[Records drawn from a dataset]
+++

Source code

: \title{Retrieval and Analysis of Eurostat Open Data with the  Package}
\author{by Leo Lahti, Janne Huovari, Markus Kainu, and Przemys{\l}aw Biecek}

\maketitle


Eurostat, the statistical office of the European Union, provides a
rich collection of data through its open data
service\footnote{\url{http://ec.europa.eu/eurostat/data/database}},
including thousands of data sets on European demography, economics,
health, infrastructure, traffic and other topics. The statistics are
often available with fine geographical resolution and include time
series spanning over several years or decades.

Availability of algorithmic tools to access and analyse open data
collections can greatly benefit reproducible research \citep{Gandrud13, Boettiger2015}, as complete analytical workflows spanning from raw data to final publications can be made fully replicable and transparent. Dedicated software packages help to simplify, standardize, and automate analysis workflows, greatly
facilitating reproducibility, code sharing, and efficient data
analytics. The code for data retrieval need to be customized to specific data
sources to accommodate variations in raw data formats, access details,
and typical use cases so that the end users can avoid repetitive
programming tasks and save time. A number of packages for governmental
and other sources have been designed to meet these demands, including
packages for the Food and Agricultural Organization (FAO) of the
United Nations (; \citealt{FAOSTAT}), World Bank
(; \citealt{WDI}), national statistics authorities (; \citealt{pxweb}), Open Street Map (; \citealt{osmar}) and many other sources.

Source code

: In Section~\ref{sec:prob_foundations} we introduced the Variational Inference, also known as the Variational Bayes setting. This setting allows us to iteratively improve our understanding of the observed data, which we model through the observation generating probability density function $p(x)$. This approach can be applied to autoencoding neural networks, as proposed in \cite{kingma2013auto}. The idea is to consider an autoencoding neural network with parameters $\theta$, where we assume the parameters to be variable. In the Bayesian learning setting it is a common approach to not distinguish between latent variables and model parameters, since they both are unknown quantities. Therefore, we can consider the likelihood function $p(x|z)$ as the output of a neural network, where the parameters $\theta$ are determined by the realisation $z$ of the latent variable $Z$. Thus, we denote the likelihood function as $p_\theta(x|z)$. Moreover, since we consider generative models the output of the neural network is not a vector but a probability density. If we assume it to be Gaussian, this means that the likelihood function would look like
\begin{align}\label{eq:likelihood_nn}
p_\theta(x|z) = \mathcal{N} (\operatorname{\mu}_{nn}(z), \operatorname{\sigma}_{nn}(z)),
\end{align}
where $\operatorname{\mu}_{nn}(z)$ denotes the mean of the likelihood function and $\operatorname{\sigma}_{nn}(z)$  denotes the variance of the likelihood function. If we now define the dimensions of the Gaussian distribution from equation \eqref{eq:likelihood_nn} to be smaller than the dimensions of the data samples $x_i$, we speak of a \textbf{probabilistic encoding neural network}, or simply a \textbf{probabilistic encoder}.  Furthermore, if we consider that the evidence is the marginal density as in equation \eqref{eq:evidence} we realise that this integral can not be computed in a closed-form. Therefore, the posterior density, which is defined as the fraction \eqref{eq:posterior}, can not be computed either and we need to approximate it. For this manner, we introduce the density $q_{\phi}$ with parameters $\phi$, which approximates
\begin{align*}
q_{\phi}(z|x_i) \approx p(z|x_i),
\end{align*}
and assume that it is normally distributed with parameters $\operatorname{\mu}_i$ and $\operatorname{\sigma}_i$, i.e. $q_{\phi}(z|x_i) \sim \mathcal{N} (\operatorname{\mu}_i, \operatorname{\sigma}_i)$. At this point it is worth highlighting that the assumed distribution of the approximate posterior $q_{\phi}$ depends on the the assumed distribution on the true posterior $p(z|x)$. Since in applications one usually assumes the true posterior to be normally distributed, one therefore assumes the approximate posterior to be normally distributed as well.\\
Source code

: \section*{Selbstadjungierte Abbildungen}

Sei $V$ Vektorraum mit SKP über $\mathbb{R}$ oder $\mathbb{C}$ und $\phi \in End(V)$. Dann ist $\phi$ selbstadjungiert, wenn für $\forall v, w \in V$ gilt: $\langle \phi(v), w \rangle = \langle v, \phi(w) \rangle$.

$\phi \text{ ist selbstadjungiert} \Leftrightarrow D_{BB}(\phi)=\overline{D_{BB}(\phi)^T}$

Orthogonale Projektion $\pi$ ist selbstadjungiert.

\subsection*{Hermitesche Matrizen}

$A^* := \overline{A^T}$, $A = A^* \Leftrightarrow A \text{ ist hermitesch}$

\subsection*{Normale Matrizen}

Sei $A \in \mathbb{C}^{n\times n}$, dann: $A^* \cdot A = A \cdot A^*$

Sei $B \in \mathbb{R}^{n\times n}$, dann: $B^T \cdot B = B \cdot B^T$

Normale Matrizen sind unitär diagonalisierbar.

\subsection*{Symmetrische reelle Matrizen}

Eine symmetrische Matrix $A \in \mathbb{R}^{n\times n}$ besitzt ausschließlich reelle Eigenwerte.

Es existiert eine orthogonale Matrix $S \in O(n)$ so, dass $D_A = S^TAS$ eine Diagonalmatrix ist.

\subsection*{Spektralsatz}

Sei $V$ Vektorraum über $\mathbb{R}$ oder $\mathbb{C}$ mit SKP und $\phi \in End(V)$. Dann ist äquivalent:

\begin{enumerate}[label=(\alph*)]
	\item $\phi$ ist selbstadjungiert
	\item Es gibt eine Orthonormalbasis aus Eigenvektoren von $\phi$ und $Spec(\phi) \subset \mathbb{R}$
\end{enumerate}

+++

▶ _ACTIVITY_: Repeat every line of the data precisely.

▶ _COMPLETED EXERCISE_:
Source code

: \title{Retrieval and Analysis of Eurostat Open Data with the  Package}
\author{by Leo Lahti, Janne Huovari, Markus Kainu, and Przemys{\l}aw Biecek}

\maketitle


Eurostat, the statistical office of the European Union, provides a
rich collection of data through its open data
service\footnote{\url{http://ec.europa.eu/eurostat/data/database}},
including thousands of data sets on European demography, economics,
health, infrastructure, traffic and other topics. The statistics are
often available with fine geographical resolution and include time
series spanning over several years or decades.

Availability of algorithmic tools to access and analyse open data
collections can greatly benefit reproducible research \citep{Gandrud13, Boettiger2015}, as complete analytical workflows spanning from raw data to final publications can be made fully replicable and transparent. Dedicated software packages help to simplify, standardize, and automate analysis workflows, greatly
facilitating reproducibility, code sharing, and efficient data
analytics. The code for data retrieval need to be customized to specific data
sources to accommodate variations in raw data formats, access details,
and typical use cases so that the end users can avoid repetitive
programming tasks and save time. A number of packages for governmental
and other sources have been designed to meet these demands, including
packages for the Food and Agricultural Organization (FAO) of the
United Nations (; \citealt{FAOSTAT}), World Bank
(; \citealt{WDI}), national statistics authorities (; \citealt{pxweb}), Open Street Map (; \citealt{osmar}) and many other sources.

Source code

: In Section~\ref{sec:prob_foundations} we introduced the Variational Inference, also known as the Variational Bayes setting. This setting allows us to iteratively improve our understanding of the observed data, which we model through the observation generating probability density function $p(x)$. This approach can be applied to autoencoding neural networks, as proposed in \cite{kingma2013auto}. The idea is to consider an autoencoding neural network with parameters $\theta$, where we assume the parameters to be variable. In the Bayesian learning setting it is a common approach to not distinguish between latent variables and model parameters, since they both are unknown quantities. Therefore, we can consider the likelihood function $p(x|z)$ as the output of a neural network, where the parameters $\theta$ are determined by the realisation $z$ of the latent variable $Z$. Thus, we denote the likelihood function as $p_\theta(x|z)$. Moreover, since we consider generative models the output of the neural network is not a vector but a probability density. If we assume it to be Gaussian, this means that the likelihood function would look like
\begin{align}\label{eq:likelihood_nn}
p_\theta(x|z) = \mathcal{N} (\operatorname{\mu}_{nn}(z), \operatorname{\sigma}_{nn}(z)),
\end{align}
where $\operatorname{\mu}_{nn}(z)$ denotes the mean of the likelihood function and $\operatorname{\sigma}_{nn}(z)$  denotes the variance of the likelihood function. If we now define the dimensions of the Gaussian distribution from equation \eqref{eq:likelihood_nn} to be smaller than the dimensions of the data samples $x_i$, we speak of a \textbf{probabilistic encoding neural network}, or simply a \textbf{probabilistic encoder}.  Furthermore, if we consider that the evidence is the marginal density as in equation \eqref{eq:evidence} we realise that this integral can not be computed in a closed-form. Therefore, the posterior density, which is defined as the fraction \eqref{eq:posterior}, can not be computed either and we need to approximate it. For this manner, we introduce the density $q_{\phi}$ with parameters $\phi$, which approximates
\begin{align*}
q_{\phi}(z|x_i) \approx p(z|x_i),
\end{align*}
and assume that it is normally distributed with parameters $\operatorname{\mu}_i$ and $\operatorname{\sigma}_i$, i.e. $q_{\phi}(z|x_i) \sim \mathcal{N} (\operatorname{\mu}_i, \operatorname{\sigma}_i)$. At this point it is worth highlighting that the assumed distribution of the approximate posterior $q_{\phi}$ depends on the the assumed distribution on the true posterior $p(z|x)$. Since in applications one usually assumes the true posterior to be normally distributed, one therefore assumes the approximate posterior to be normally distributed as well.\\
Source code

: \section*{Selbstadjungierte Abbildungen}

Sei $V$ Vektorraum mit SKP über $\mathbb{R}$ oder $\mathbb{C}$ und $\phi \in End(V)$. Dann ist $\phi$ selbstadjungiert, wenn für $\forall v, w \in V$ gilt: $\langle \phi(v), w \rangle = \langle v, \phi(w) \rangle$.

$\phi \text{ ist selbstadjungiert} \Leftrightarrow D_{BB}(\phi)=\overline{D_{BB}(\phi)^T}$

Orthogonale Projektion $\pi$ ist selbstadjungiert.

\subsection*{Hermitesche Matrizen}

$A^* := \overline{A^T}$, $A = A^* \Leftrightarrow A \text{ ist hermitesch}$

\subsection*{Normale Matrizen}

Sei $A \in \mathbb{C}^{n\times n}$, dann: $A^* \cdot A = A \cdot A^*$

Sei $B \in \mathbb{R}^{n\times n}$, dann: $B^T \cdot B = B \cdot B^T$

Normale Matrizen sind unitär diagonalisierbar.

\subsection*{Symmetrische reelle Matrizen}

Eine symmetrische Matrix $A \in \mathbb{R}^{n\times n}$ besitzt ausschließlich reelle Eigenwerte.

Es existiert eine orthogonale Matrix $S \in O(n)$ so, dass $D_A = S^TAS$ eine Diagonalmatrix ist.

\subsection*{Spektralsatz}

Sei $V$ Vektorraum über $\mathbb{R}$ oder $\mathbb{C}$ mit SKP und $\phi \in End(V)$. Dann ist äquivalent:

\begin{enumerate}[label=(\alph*)]
	\item $\phi$ ist selbstadjungiert
	\item Es gibt eine Orthonormalbasis aus Eigenvektoren von $\phi$ und $Spec(\phi) \subset \mathbb{R}$
\end{enumerate}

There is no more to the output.